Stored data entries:
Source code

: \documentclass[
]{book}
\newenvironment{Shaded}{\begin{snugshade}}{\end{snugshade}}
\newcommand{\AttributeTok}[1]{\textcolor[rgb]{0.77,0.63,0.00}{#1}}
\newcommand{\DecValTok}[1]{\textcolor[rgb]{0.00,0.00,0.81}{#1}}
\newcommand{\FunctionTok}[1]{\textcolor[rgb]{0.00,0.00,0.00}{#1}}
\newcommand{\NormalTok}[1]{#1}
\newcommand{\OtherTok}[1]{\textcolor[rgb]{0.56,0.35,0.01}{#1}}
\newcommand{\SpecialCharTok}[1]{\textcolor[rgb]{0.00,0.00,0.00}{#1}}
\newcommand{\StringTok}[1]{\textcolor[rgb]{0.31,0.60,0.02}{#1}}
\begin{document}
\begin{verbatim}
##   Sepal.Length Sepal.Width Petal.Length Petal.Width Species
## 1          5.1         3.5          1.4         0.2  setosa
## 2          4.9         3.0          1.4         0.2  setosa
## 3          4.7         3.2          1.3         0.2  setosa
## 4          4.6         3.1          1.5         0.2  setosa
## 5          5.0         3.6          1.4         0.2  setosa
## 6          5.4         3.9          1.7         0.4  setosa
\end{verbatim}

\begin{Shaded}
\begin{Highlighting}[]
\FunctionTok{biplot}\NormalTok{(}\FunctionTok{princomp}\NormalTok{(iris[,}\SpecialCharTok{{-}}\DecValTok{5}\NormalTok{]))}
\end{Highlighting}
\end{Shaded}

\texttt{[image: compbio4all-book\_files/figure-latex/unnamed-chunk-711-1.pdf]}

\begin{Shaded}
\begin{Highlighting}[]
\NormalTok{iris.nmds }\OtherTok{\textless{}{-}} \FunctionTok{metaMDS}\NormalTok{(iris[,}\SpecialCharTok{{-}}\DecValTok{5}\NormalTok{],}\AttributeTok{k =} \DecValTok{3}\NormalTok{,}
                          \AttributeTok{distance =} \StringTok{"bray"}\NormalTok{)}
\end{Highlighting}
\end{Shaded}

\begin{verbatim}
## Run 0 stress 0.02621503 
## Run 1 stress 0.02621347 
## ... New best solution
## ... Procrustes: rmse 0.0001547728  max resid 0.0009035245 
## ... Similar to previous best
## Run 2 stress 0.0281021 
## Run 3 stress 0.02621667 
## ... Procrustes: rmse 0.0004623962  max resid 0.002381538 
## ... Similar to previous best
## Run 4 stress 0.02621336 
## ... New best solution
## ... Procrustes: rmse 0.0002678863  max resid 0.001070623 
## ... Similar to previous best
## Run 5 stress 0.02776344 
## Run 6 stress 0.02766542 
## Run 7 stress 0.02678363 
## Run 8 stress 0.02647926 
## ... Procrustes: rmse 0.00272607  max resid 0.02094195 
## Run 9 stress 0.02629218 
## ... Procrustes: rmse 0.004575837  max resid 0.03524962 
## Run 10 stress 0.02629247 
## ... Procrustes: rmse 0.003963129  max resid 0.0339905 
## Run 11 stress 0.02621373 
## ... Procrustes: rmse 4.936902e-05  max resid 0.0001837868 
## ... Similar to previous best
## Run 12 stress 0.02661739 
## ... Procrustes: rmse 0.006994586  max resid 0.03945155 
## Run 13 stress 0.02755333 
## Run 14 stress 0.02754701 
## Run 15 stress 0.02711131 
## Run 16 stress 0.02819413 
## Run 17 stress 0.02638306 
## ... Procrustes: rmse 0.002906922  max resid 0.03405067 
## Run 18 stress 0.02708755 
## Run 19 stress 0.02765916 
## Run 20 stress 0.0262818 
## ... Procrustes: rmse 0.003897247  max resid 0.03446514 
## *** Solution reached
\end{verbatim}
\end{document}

**What is needed**: Find each line of the data above that holds the word "FunctionTok", then copy it.

**Written response**:
\newcommand{\FunctionTok}[1]{\textcolor[rgb]{0.00,0.00,0.00}{#1}}
\FunctionTok{biplot}\NormalTok{(}\FunctionTok{princomp}\NormalTok{(iris[,}\SpecialCharTok{{-}}\DecValTok{5}\NormalTok{]))}
\NormalTok{iris.nmds }\OtherTok{\textless{}{-}} \FunctionTok{metaMDS}\NormalTok{(iris[,}\SpecialCharTok{{-}}\DecValTok{5}\NormalTok{],}\AttributeTok{k =} \DecValTok{3}\NormalTok{,}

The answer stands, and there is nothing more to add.